The Decline and Fall of ROME. V. A Preliminary Search for Star-Disrupted Planet Interactions and Coronal Activity at 5 GHz Among White Dwarfs within 25 pc

TL;DR

This study conducted a sensitive radio survey of nearby white dwarfs to detect magnetic star-planet interactions, aiming to understand planetary system evolution and magnetic phenomena, but found no such radio emissions.

Contribution

First targeted radio survey of white dwarfs for magnetic star-planet interactions, providing new observational constraints and exploring potential for detecting planetary remnants via radio emissions.

Findings

No radio flares detected from white dwarf systems.

Established upper limits on radio emissions at 5 GHz.

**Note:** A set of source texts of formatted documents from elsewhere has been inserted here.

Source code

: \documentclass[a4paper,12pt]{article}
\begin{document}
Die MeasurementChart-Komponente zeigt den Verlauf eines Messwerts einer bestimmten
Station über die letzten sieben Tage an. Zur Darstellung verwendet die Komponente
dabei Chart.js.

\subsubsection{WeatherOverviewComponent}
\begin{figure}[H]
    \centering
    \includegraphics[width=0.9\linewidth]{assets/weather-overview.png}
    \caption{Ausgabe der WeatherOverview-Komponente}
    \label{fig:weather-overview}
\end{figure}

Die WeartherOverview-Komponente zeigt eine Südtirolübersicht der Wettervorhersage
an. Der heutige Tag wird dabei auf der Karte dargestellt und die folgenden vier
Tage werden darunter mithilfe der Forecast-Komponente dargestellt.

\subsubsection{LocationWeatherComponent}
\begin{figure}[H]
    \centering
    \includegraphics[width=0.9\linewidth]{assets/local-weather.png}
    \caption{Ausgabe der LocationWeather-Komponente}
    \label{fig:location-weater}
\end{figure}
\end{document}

Pioneered the first search for magnetic interactions in these systems.

Abstract

The recent discovery of planetesimals orbiting white dwarfs has renewed interest in the final chapters of the evolution of planetary systems. Although observational and theoretical studies have examined the dynamical evolution of these systems, studies of their magnetic star-planet interactions, as powered by unipolar induction, have thus far only been assessed theoretically. This fifth paper of the ROME (Radio Observations of Magnetized Exoplanets) series presents the results of a targeted mini-survey of nine white dwarfs within 25 pc without known stellar mass companions in search of radio emissions generated by magnetic interactions between white dwarfs and their planetary remnants. This $\sim$5 GHz Arecibo radio telescope survey achieved mJy-level sensitivity over $<$1 s integration times. Although no exoplanet-induced stellar radio flares were detected, this is the first survey to search for magnetic star-planet interactions between white dwarfs and planetary companions, cores, or disrupted planetesimals. It is also the most extensive and sensitive radio survey for intrinsic coronal emissions from apparently isolated white dwarfs. The study of radio emissions from white dwarf systems may present a new means to detect and measure DC and DQ magnetic fields, search for white dwarf coronae, characterize the density and spatial distribution of white dwarf magnetospheric plasma, characterize the dynamical and electrical properties of planetary cores, and offer new constraints on the modeling of double degenerate merger events.